My research offers scholars, activists, and community organizers a new way to see race—as a rhetorical practice with historical roots that extend back well beyond the periods of Enlightenment science and American slavery to which it is often attached. My book Black Metaphors helps its readers understand the rhetorical and logical processes that went into creating race and racism.

My research offers scholars, activists, and community organizers a new way to see race—as a rhetorical practice with historical roots that extend back well beyond the periods of Enlightenment science and American slavery to which it is often attached.


Take, for example, the rhetorical device enthymeme, in which a proponent strengthens her position by inducing readers to presume a hidden premise and then presenting that premise's logical conclusion as a natural fact that relies on no premise at all. Enthymeme is a major element in racial ideology. When scholars, activists, and organizers are well versed in the deep rhetorical, logical, and ultimately psychological processes that undergird racism, they can develop effective strategies for studying them, disrupting them, for breaking the line of reasoning that takes as a hidden premise that blackness is a sign of spiritual depravity. No longer does the conclusion that black people are inclined to criminality, or otherwise inferior, appear natural.

My research, especially The Harlem Middle Ages, also aims to show readers the value of the Middle Ages to the work of racial justice. When Harlem Renaissance authors and intellectuals deployed the supposedly white Middle Ages in order to stake African Americans' claim to the entirety of the English literary and historical canons, they modeled the use of the Middle Ages and medievalism to shape politics and culture.


How do you describe your work to friends and family?

I tell friends and family that my work, especially my current project, unearths and examines the role of the Middle Ages in modern race; that, without the Middle Ages, the world as we know it, especially for black Americans, would not exist; and that Harlem Renaissance intellectuals, such as W.E.B. Du Bois, Jessie Redmon Fauset, and Alain Locke, among others, used the idea of medieval Europe—so wildly popular in the nineteenth-century America and Britain of their youth—to stake a black claim to the entirety of the American and English literary and cultural canons.


What other activities or subject areas do you enjoy?

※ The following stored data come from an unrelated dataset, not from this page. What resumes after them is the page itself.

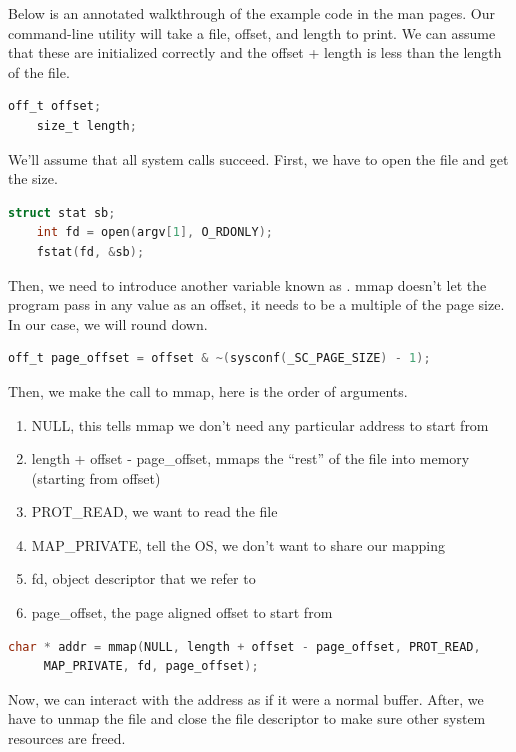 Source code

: Below is an annotated walkthrough of the example code in the man pages.
Our command-line utility will take a file, offset, and length to print.
We can assume that these are initialized correctly and the offset + length is less than the length of the file.
	 
\begin{lstlisting}[language=C]
	off_t offset;
	size_t length;
\end{lstlisting}
	 
We'll assume that all system calls succeed.
First, we have to open the file and get the size.
	 
\begin{lstlisting}[language=C]
	struct stat sb;
	int fd = open(argv[1], O_RDONLY);
	fstat(fd, &sb);
\end{lstlisting}
	 
Then, we need to introduce another variable known as .
mmap doesn't let the program pass in any value as an offset, it needs to be a multiple of the page size.
In our case, we will round down.
	 
\begin{lstlisting}[language=C]
	off_t page_offset = offset & ~(sysconf(_SC_PAGE_SIZE) - 1);
\end{lstlisting}
	 
Then, we make the call to mmap, here is the order of arguments.
\begin{enumerate}
	\item NULL, this tells mmap we don't need any particular address to start from
	\item length + offset - page\_offset, mmaps the ``rest'' of the file into memory (starting from offset)
	\item PROT\_READ, we want to read the file
	\item MAP\_PRIVATE, tell the OS, we don't want to share our mapping
	\item fd, object descriptor that we refer to
	\item page\_offset, the page aligned offset to start from
\end{enumerate}
	 
\begin{lstlisting}[language=C]
	char * addr = mmap(NULL, length + offset - page_offset, PROT_READ,
	 MAP_PRIVATE, fd, page_offset);
\end{lstlisting}
	 
Now, we can interact with the address as if it were a normal buffer.
After, we have to unmap the file and close the file descriptor to make sure other system resources are freed.
	 
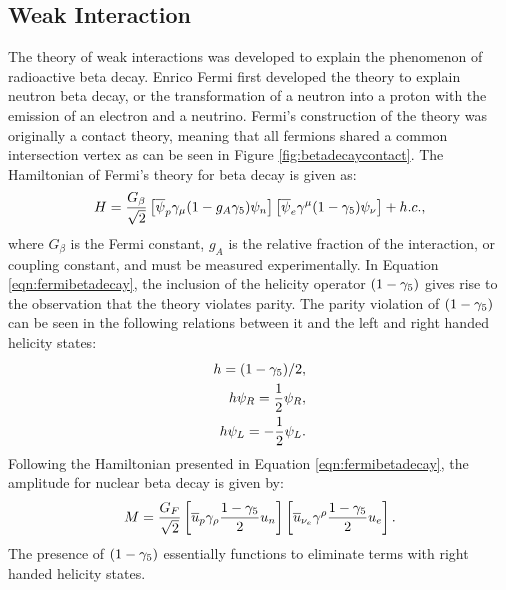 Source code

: \subsection{Weak Interaction}
\label{sec:weak}
The theory of weak interactions was developed to explain the phenomenon of radioactive beta decay.
Enrico Fermi first developed the theory to explain neutron beta decay, or the transformation of a neutron into a proton with the emission of an electron  and a neutrino.
Fermi's construction of the theory was originally a contact theory, meaning that all fermions shared a common intersection vertex as can be seen in Figure \ref{fig:betadecaycontact}.
The Hamiltonian of Fermi's theory for beta decay is given as:
\begin{equation}
\label{eqn:fermibetadecay}
H = \frac{G_{\beta}}{\sqrt{2}}\left[\overline{\psi}_{p}\gamma_{\mu}(1- g_{A}\gamma_{5})\psi_{n}\right]\left[\overline{\psi}_{e}\gamma^{\mu}(1-\gamma_{5})\psi_{\nu}\right] + h.c.,
\end{equation}
where $G_{\beta}$ is the Fermi constant, $g_{A}$ is the relative fraction of the interaction, or coupling constant, and must be measured experimentally.
In Equation \ref{eqn:fermibetadecay}, the inclusion of the helicity operator $(1-\gamma_{5})$ gives rise to the observation that the theory violates parity. 
The parity violation of $(1-\gamma_{5})$  can be seen in the following relations between it and the left and right handed helicity states:
\begin{equation}
\begin{split}
h = (1-\gamma_{5})/2, \\
h\psi_{R} = \frac{1}{2}\psi_{R}, \\
h\psi_{L} = -\frac{1}{2}\psi_{L}. 
\end{split}
\end{equation}
Following the Hamiltonian presented in Equation \ref{eqn:fermibetadecay}, the amplitude for nuclear beta decay is given by:
\begin{equation}
M = \frac{G_{F}}{\sqrt{2}}\left[\overline{u}_{p}\gamma_{\rho}\frac{1-\gamma_{5}}{2}u_{n}\right] \left[\overline{u}_{\nu_{e}}\gamma^{\rho}\frac{1-\gamma_{5}}{2}u_{e}\right].
\end{equation}
The presence of $(1-\gamma_{5})$ essentially functions to eliminate terms with right handed helicity states.
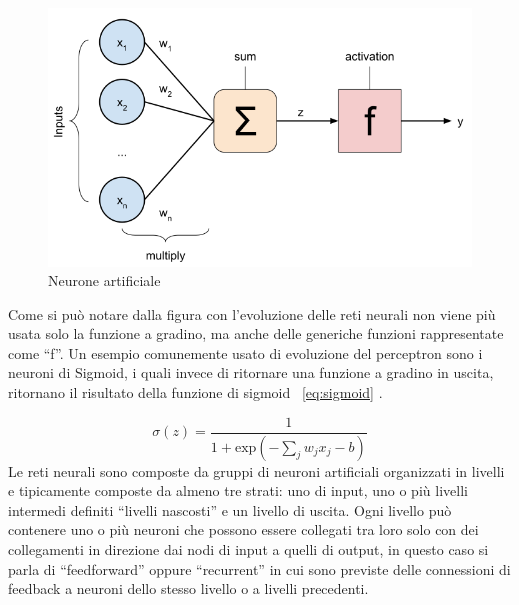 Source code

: \begin{figure}[h]
    \label{fig:neurone}
    \includegraphics[width=\hsize]{images/reti_neurali/neurone.png}
    \caption{Neurone artificiale}
    \centering
\end{figure}

Come si può notare dalla figura con l'evoluzione delle reti neurali non viene più usata solo la funzione a gradino, ma anche delle generiche funzioni rappresentate come ``f''.
Un esempio comunemente usato di evoluzione del perceptron sono i neuroni di Sigmoid, i quali invece di ritornare una funzione a gradino in uscita, ritornano il risultato della funzione di sigmoid ~\ref{eq:sigmoid} \cite{reti_neurali_libro}.

\begin{equation}
    \label{eq:sigmoid}
    \sigma(z) = \frac{1}{1+\mbox{exp}(-\sum_{j}{w_{j}x_{j}} - b)}
\end{equation}
Le reti neurali sono composte da gruppi di neuroni artificiali organizzati in livelli e tipicamente composte da almeno tre strati: uno di input, uno o più livelli intermedi definiti ``livelli nascosti'' e un livello di uscita. Ogni livello può contenere uno o più neuroni che possono essere collegati tra loro solo con dei collegamenti in direzione dai nodi di input a quelli di output, in questo caso si parla di ``feedforward'' oppure ``recurrent'' in cui sono previste delle connessioni di feedback a neuroni dello stesso livello o a livelli precedenti.
% 

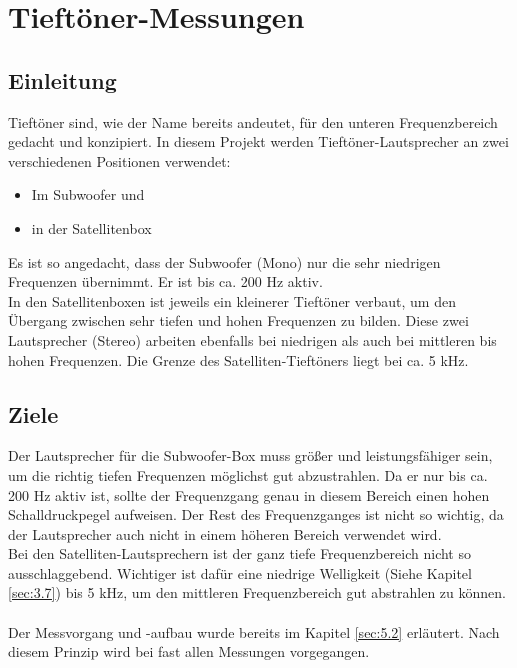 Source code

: \section{Tieftöner-Messungen} \label{sec:5.3}
\subsection{Einleitung} \label{subsec:5.3.1}
Tieftöner sind, wie der Name bereits andeutet, für den unteren Frequenzbereich gedacht und konzipiert.
In diesem Projekt werden Tieftöner-Lautsprecher an zwei verschiedenen Positionen verwendet:
\begin{itemize}
	\item Im Subwoofer und 
	\item in der Satellitenbox
\end{itemize}
Es ist so angedacht, dass der Subwoofer (Mono) nur die sehr niedrigen Frequenzen übernimmt.
Er ist bis ca. 200 Hz aktiv.\\
In den Satellitenboxen ist jeweils ein kleinerer Tieftöner verbaut, um den Übergang zwischen sehr tiefen und hohen Frequenzen zu bilden.
Diese zwei Lautsprecher (Stereo) arbeiten ebenfalls bei niedrigen als auch bei mittleren bis hohen Frequenzen.
Die Grenze des Satelliten-Tieftöners liegt bei ca. 5 kHz.

\subsection{Ziele} \label{subsec:5.3.2}
Der Lautsprecher für die Subwoofer-Box muss größer und leistungsfähiger sein, um die richtig tiefen Frequenzen möglichst gut abzustrahlen.
Da er nur bis ca. 200 Hz aktiv ist, sollte der Frequenzgang genau in diesem Bereich einen hohen Schalldruckpegel aufweisen.
Der Rest des Frequenzganges ist nicht so wichtig, da der Lautsprecher auch nicht in einem höheren Bereich verwendet wird. \\
Bei den Satelliten-Lautsprechern ist der ganz tiefe Frequenzbereich nicht so ausschlaggebend.
Wichtiger ist dafür eine niedrige Welligkeit (Siehe Kapitel \ref{sec:3.7}) bis 5 kHz, um den mittleren Frequenzbereich gut abstrahlen zu können.\\ \\
Der Messvorgang und -aufbau wurde bereits im Kapitel \ref{sec:5.2} erläutert.
Nach diesem Prinzip wird bei fast allen Messungen vorgegangen.

\newpage
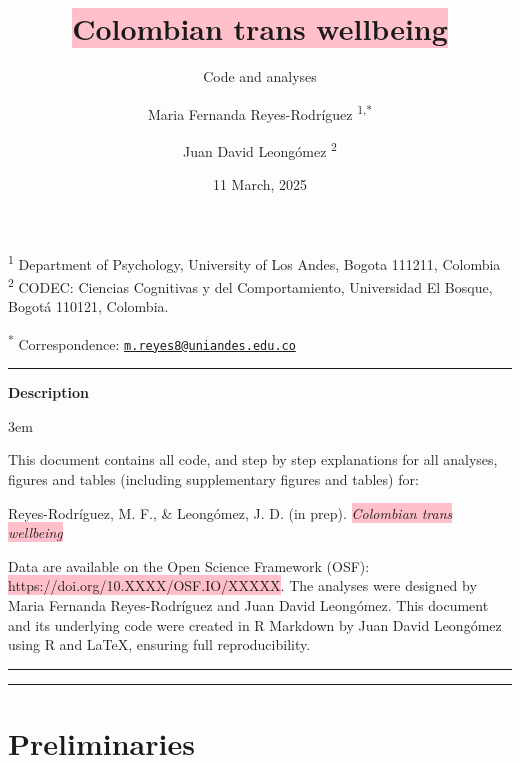 \documentclass[
  bookmarksnumbered]{article}
\title{\colorbox{pink}{Colombian trans wellbeing}}
\subtitle{Code and analyses}
\author{Maria Fernanda Reyes-Rodríguez \orcidlink{0000-0002-2645-5092}\textsuperscript{1,*} \and Juan David Leongómez \orcidlink{0000-0002-0092-6298}\textsuperscript{2}}
\date{11 March, 2025}
\begin{document}
\maketitle

\textsuperscript{1} Department of Psychology, University of Los Andes, Bogota 111211, Colombia\\
\textsuperscript{2} CODEC: Ciencias Cognitivas y del Comportamiento, Universidad El Bosque, Bogotá 110121, Colombia.

\textsuperscript{*} Correspondence: \href{mailto:m.reyes8@uniandes.edu.co}{\href{mailto:m.reyes8@uniandes.edu.co}{\nolinkurl{m.reyes8@uniandes.edu.co}}}

\begin{center}\rule{0.5\linewidth}{0.5pt}\end{center}

\begin{center}
\textbf{Description}
\end{center}

\par
\begingroup
\leftskip3em
\rightskip\leftskip

This document contains all code, and step by step explanations for all analyses, figures and tables (including supplementary figures and tables) for:

\begin{hangparas}{.25in}{1}
Reyes-Rodríguez, M. F., \&  Leongómez, J. D. (in prep). \textit{\colorbox{pink}{Colombian trans wellbeing}}
\end{hangparas}

Data are available on the Open Science Framework (OSF): \colorbox{pink}{https://doi.org/10.XXXX/OSF.IO/XXXXX}. The analyses were designed by Maria Fernanda Reyes-Rodríguez and Juan David Leongómez. This document and its underlying code were created in R Markdown by Juan David Leongómez using R and \LaTeX, ensuring full reproducibility.

\begin{center}\rule{0.5\linewidth}{0.5pt}\end{center}

\par
\endgroup

{\hypersetup{hidelinks}
\setcounter{tocdepth}{6}
\tableofcontents
}
\opensupplement

\begin{center}\rule{0.5\linewidth}{0.5pt}\end{center}

\section{Preliminaries}\label{preliminaries}
\end{document}
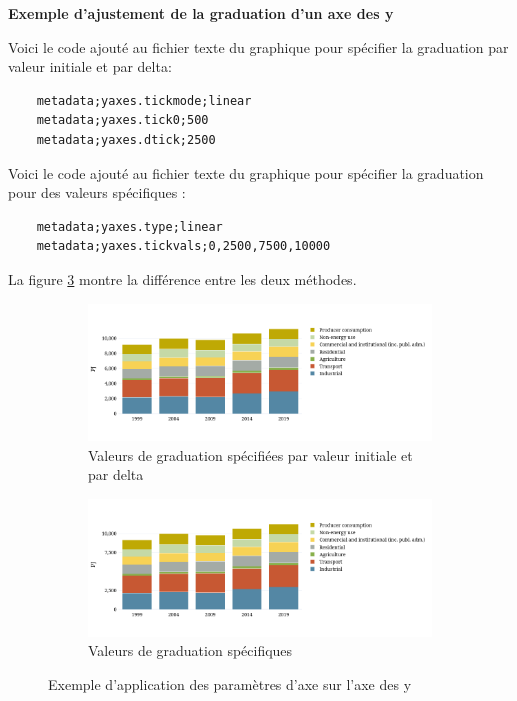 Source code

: \documentclass[11pt]{article}
\begin{document}
\vspace{0.2cm}
\textbf{Exemple d'ajustement de la graduation d'un axe des y}

Voici le code ajouté au fichier texte du graphique pour spécifier la graduation par valeur initiale et par delta:

\begin{lstlisting}
    metadata;yaxes.tickmode;linear
    metadata;yaxes.tick0;500
    metadata;yaxes.dtick;2500
\end{lstlisting}

Voici le code ajouté au fichier texte du graphique pour spécifier la graduation pour des valeurs spécifiques :

\begin{lstlisting}
    metadata;yaxes.type;linear
    metadata;yaxes.tickvals;0,2500,7500,10000
\end{lstlisting}

La figure \ref{fig:exempleGraduation} montre la différence entre les deux méthodes.

\begin{figure}[h]
    \centering
    \begin{subfigure}{\textwidth}
      \centering
      \includegraphics[width=\linewidth]{assets/fig3.2_linear_tickmode.png}
      \caption{Valeurs de graduation spécifiées par valeur initiale et par delta}
      \label{fig:grad1}
    \end{subfigure}%
    
    \begin{subfigure}{\textwidth}
      \centering
      \includegraphics[width=\linewidth]{assets/fig3.2_linear_tickvals.png}
      \caption{Valeurs de graduation spécifiques}
      \label{fig:grad2}
    \end{subfigure}
    \caption{Exemple d'application des paramètres d'axe sur l'axe des y}
    \label{fig:exempleGraduation}
    \end{figure}
\end{document}
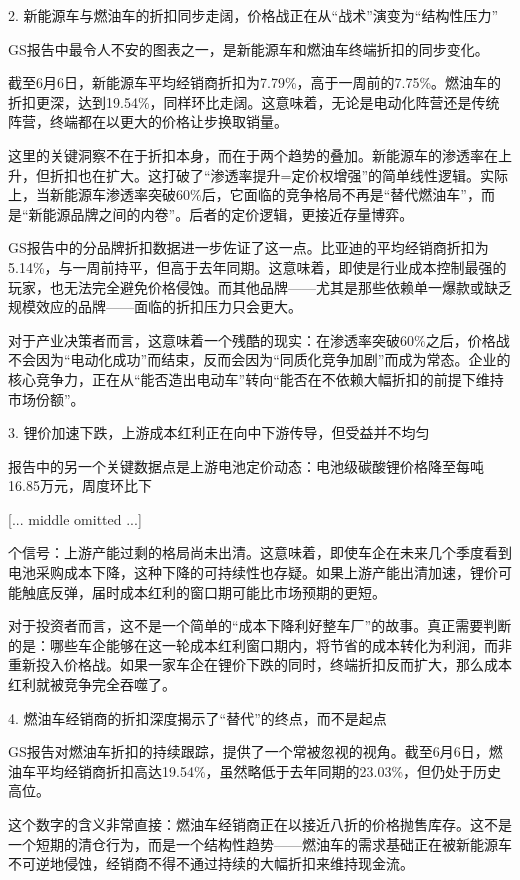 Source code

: \documentclass[11pt]{ctexart}
\begin{document}
2. 新能源车与燃油车的折扣同步走阔，价格战正在从“战术”演变为“结构性压力”

GS报告中最令人不安的图表之一，是新能源车和燃油车终端折扣的同步变化。

截至6月6日，新能源车平均经销商折扣为7.79\%，高于一周前的7.75\%。燃油车的折扣更深，达到19.54\%，同样环比走阔。这意味着，无论是电动化阵营还是传统阵营，终端都在以更大的价格让步换取销量。

这里的关键洞察不在于折扣本身，而在于两个趋势的叠加。新能源车的渗透率在上升，但折扣也在扩大。这打破了“渗透率提升=定价权增强”的简单线性逻辑。实际上，当新能源车渗透率突破60\%后，它面临的竞争格局不再是“替代燃油车”，而是“新能源品牌之间的内卷”。后者的定价逻辑，更接近存量博弈。

GS报告中的分品牌折扣数据进一步佐证了这一点。比亚迪的平均经销商折扣为5.14\%，与一周前持平，但高于去年同期。这意味着，即使是行业成本控制最强的玩家，也无法完全避免价格侵蚀。而其他品牌——尤其是那些依赖单一爆款或缺乏规模效应的品牌——面临的折扣压力只会更大。

对于产业决策者而言，这意味着一个残酷的现实：在渗透率突破60\%之后，价格战不会因为“电动化成功”而结束，反而会因为“同质化竞争加剧”而成为常态。企业的核心竞争力，正在从“能否造出电动车”转向“能否在不依赖大幅折扣的前提下维持市场份额”。

3. 锂价加速下跌，上游成本红利正在向中下游传导，但受益并不均匀

报告中的另一个关键数据点是上游电池定价动态：电池级碳酸锂价格降至每吨16.85万元，周度环比下

[... middle omitted ...]

个信号：上游产能过剩的格局尚未出清。这意味着，即使车企在未来几个季度看到电池采购成本下降，这种下降的可持续性也存疑。如果上游产能出清加速，锂价可能触底反弹，届时成本红利的窗口期可能比市场预期的更短。

对于投资者而言，这不是一个简单的“成本下降利好整车厂”的故事。真正需要判断的是：哪些车企能够在这一轮成本红利窗口期内，将节省的成本转化为利润，而非重新投入价格战。如果一家车企在锂价下跌的同时，终端折扣反而扩大，那么成本红利就被竞争完全吞噬了。

4. 燃油车经销商的折扣深度揭示了“替代”的终点，而不是起点

GS报告对燃油车折扣的持续跟踪，提供了一个常被忽视的视角。截至6月6日，燃油车平均经销商折扣高达19.54\%，虽然略低于去年同期的23.03\%，但仍处于历史高位。

这个数字的含义非常直接：燃油车经销商正在以接近八折的价格抛售库存。这不是一个短期的清仓行为，而是一个结构性趋势——燃油车的需求基础正在被新能源车不可逆地侵蚀，经销商不得不通过持续的大幅折扣来维持现金流。
\end{document}

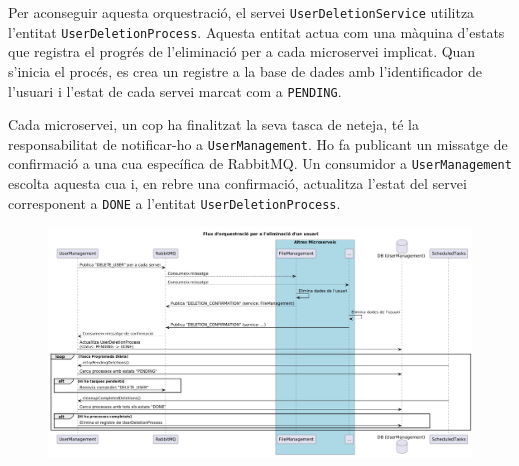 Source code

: Per aconseguir aquesta orquestració, el servei \texttt{UserDeletionService} utilitza l'entitat \texttt{UserDeletionProcess}. Aquesta entitat actua com una màquina d'estats que registra el progrés de l'eliminació per a cada microservei implicat. Quan s'inicia el procés, es crea un registre a la base de dades amb l'identificador de l'usuari i l'estat de cada servei marcat com a \texttt{PENDING}.

Cada microservei, un cop ha finalitzat la seva tasca de neteja, té la responsabilitat de notificar-ho a \texttt{UserManagement}. Ho fa publicant un missatge de confirmació a una cua específica de RabbitMQ. Un consumidor a \texttt{UserManagement} escolta aquesta cua i, en rebre una confirmació, actualitza l'estat del servei corresponent a \texttt{DONE} a l'entitat \texttt{UserDeletionProcess}.

\begin{figure}[H]
    \centering
    \includegraphics[width=\textwidth]{Figures/flux/delete_user_async.png}
\end{figure}

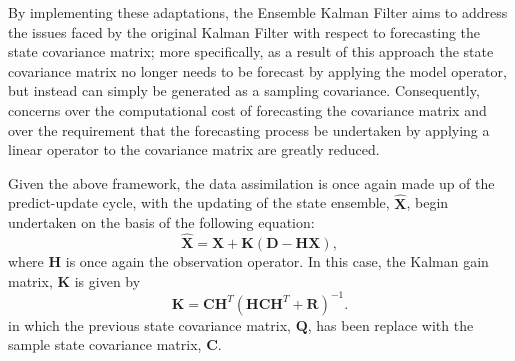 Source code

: By implementing these adaptations, the Ensemble Kalman Filter aims to address
the issues faced by the original Kalman Filter with respect to forecasting the
state covariance matrix; more specifically, as a result of this approach the
state covariance matrix no longer needs to be forecast by applying the model
operator, but instead can simply be generated as a sampling covariance.
Consequently, concerns over the computational cost of forecasting the covariance
matrix and over the requirement that the forecasting process be undertaken by
applying a linear operator to the covariance matrix are greatly reduced.

Given the above framework, the data assimilation is once again made up of the
predict-update cycle, with the updating of the state ensemble,
$\hat{\mathbf{X}}$, begin undertaken on the basis of the following equation: 
\begin{equation}
    \hat{\mathbf{X}} = \mathbf{X} + \mathbf{K}
                        \left(
                        \mathbf{D} - \mathbf{H} \mathbf{X}
                        \right),
\end{equation}
where $\mathbf{H}$ is once again the observation operator. 
In this case, the Kalman gain matrix, $\mathbf{K}$ is given by
\begin{equation}
    \mathbf{K} = \mathbf{C} \mathbf{H}^T
                     {\left(
                     \mathbf{H} \mathbf{C} \mathbf{H}^T
                     + \mathbf{R}
                     \right)} ^ {-1}.
\end{equation}
in which the previous state covariance matrix, $\mathbf{Q}$, has been replace
with the sample state covariance matrix, $\mathbf{C}$.

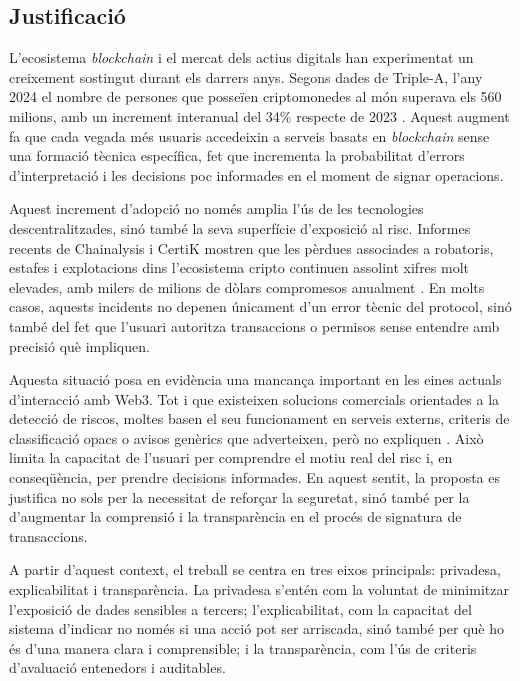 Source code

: \newpage

\subsection{Justificació}

L’ecosistema \textit{blockchain} i el mercat dels actius digitals han experimentat un creixement sostingut durant els darrers anys. Segons dades de Triple-A, l’any 2024 el nombre de persones que posseïen criptomonedes al món superava els 560 milions, amb un increment interanual del 34\% respecte de 2023 \cite{triplea_ownership_2024}. Aquest augment fa que cada vegada més usuaris accedeixin a serveis basats en \textit{blockchain} sense una formació tècnica específica, fet que incrementa la probabilitat d’errors d’interpretació i les decisions poc informades en el moment de signar operacions.

Aquest increment d’adopció no només amplia l’ús de les tecnologies descentralitzades, sinó també la seva superfície d’exposició al risc. Informes recents de Chainalysis i CertiK mostren que les pèrdues associades a robatoris, estafes i explotacions dins l’ecosistema cripto continuen assolint xifres molt elevades, amb milers de milions de dòlars compromesos anualment \cite{chainalysis_stolen_2024,chainalysis_2025_report_intro,certik_hack3d_2024}. En molts casos, aquests incidents no depenen únicament d’un error tècnic del protocol, sinó també del fet que l’usuari autoritza transaccions o permisos sense entendre amb precisió què impliquen.

Aquesta situació posa en evidència una mancança important en les eines actuals d’interacció amb Web3. Tot i que existeixen solucions comercials orientades a la detecció de riscos, moltes basen el seu funcionament en serveis externs, criteris de classificació opacs o avisos genèrics que adverteixen, però no expliquen \cite{metamask_tx_insights,consensys_snaps_launch}. Això limita la capacitat de l’usuari per comprendre el motiu real del risc i, en conseqüència, per prendre decisions informades. En aquest sentit, la proposta es justifica no sols per la necessitat de reforçar la seguretat, sinó també per la d’augmentar la comprensió i la transparència en el procés de signatura de transaccions.

A partir d’aquest context, el treball se centra en tres eixos principals: privadesa, explicabilitat i transparència. La privadesa s’entén com la voluntat de minimitzar l’exposició de dades sensibles a tercers; l’explicabilitat, com la capacitat del sistema d’indicar no només si una acció pot ser arriscada, sinó també per què ho és d’una manera clara i comprensible; i la transparència, com l’ús de criteris d’avaluació entenedors i auditables.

In addition to enjoying medieval and African American literatures, I am an avid connoisseur of black musical forms—jazz, gospel, R&B, and hip-hop. I sing African American gospel music, and I have performed chorally and as a soloist with a number of groups over the past several decades. I also enjoy political analysis, and I am the founding co-editor-in-chief of The Spoke, the blog of the Madeleine K. Albright Institute for Global Affairs.